MLBEDSW-7716: Improve register level unit tests

* Improve check_cmd functions to return position of the checked commands.
* Update existing unit-tests to validate ordering of commands.

Signed-off-by: Alexander Hansson <Alexander.Hansson@arm.com>
Change-Id: I492487d768e1e80f6ea366e29f2f99441e4f9797
diff --git a/ethosu/vela/test/extapi/test_extapi_generate_commands.py b/ethosu/vela/test/extapi/test_extapi_generate_commands.py
index 7d80b47..b1d3141 100644
--- a/ethosu/vela/test/extapi/test_extapi_generate_commands.py
+++ b/ethosu/vela/test/extapi/test_extapi_generate_commands.py
@@ -1,4 +1,4 @@
-# SPDX-FileCopyrightText: Copyright 2020-2021 Arm Limited and/or its affiliates <open-source-office@arm.com>
+# SPDX-FileCopyrightText: Copyright 2020-2023 Arm Limited and/or its affiliates <open-source-office@arm.com>
 #
 # SPDX-License-Identifier: Apache-2.0
 #
@@ -52,21 +52,30 @@
 from ethosu.vela.register_command_stream_util import get_address_ranges
 
 
-def check_cmd0(cmd_stream, cmd, param):
-    """Checks that the command stream contains the given command + parameter"""

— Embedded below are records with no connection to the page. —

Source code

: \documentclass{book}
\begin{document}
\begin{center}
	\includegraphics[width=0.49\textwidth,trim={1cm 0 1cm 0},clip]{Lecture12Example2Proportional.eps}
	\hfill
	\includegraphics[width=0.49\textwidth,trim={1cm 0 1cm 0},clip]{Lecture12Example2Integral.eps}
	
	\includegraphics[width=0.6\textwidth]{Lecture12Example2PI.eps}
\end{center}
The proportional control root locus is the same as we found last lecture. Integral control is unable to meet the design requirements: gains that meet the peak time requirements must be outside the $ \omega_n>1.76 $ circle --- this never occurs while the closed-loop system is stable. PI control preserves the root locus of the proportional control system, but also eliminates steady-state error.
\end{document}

+def check_cmd0(cmd_stream, cmd, param, idx=0):
+    """
+    Checks that command + parameter exists in the command stream after position idx.
+    Returns the position in the command stream (if found) otherwise asserts.
+    """
     param = int(param) & 0xFFFF
     command = cmd.value | (param << 16)
-    assert command in cmd_stream, f"Not in command stream: {cmd} {param}"

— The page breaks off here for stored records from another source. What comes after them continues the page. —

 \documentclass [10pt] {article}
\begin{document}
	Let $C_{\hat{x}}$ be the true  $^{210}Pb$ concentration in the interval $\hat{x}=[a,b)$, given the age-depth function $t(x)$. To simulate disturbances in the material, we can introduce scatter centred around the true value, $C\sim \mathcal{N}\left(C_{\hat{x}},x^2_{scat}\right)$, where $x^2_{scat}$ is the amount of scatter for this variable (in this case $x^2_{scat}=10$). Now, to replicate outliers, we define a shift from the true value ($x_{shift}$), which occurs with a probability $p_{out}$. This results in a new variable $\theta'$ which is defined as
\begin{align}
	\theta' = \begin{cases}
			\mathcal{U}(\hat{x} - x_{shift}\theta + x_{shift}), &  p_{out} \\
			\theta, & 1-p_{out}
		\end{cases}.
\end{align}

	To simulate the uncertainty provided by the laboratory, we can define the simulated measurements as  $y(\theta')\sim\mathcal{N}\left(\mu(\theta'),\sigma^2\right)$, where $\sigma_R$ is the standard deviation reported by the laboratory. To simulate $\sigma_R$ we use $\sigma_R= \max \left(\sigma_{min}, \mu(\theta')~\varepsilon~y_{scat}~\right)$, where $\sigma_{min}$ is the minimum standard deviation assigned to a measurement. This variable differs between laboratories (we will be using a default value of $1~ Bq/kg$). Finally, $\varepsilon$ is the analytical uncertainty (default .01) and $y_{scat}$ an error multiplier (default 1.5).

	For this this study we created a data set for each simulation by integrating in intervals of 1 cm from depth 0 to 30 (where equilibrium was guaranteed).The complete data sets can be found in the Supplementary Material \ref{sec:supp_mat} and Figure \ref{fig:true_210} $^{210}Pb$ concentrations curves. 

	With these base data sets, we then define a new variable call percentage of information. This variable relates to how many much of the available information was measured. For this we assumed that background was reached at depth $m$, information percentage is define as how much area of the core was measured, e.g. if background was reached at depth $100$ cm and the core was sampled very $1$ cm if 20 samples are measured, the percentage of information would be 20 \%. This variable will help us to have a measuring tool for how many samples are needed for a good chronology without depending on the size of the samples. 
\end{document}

+    for i in range(idx, len(cmd_stream)):
+        if cmd_stream[i] == command:
+            return i
+    assert False, f"{cmd} {param} not found in the command stream (after position {idx})"
 
 
-def check_cmd1(cmd_stream, cmd, offset, param=0x0):
-    """Checks that the command stream contains the given command + parameter"""
+def check_cmd1(cmd_stream, cmd, offset, param=0x0, idx=0):
+    """
+    Checks that command + parameter exists in the command stream after position idx.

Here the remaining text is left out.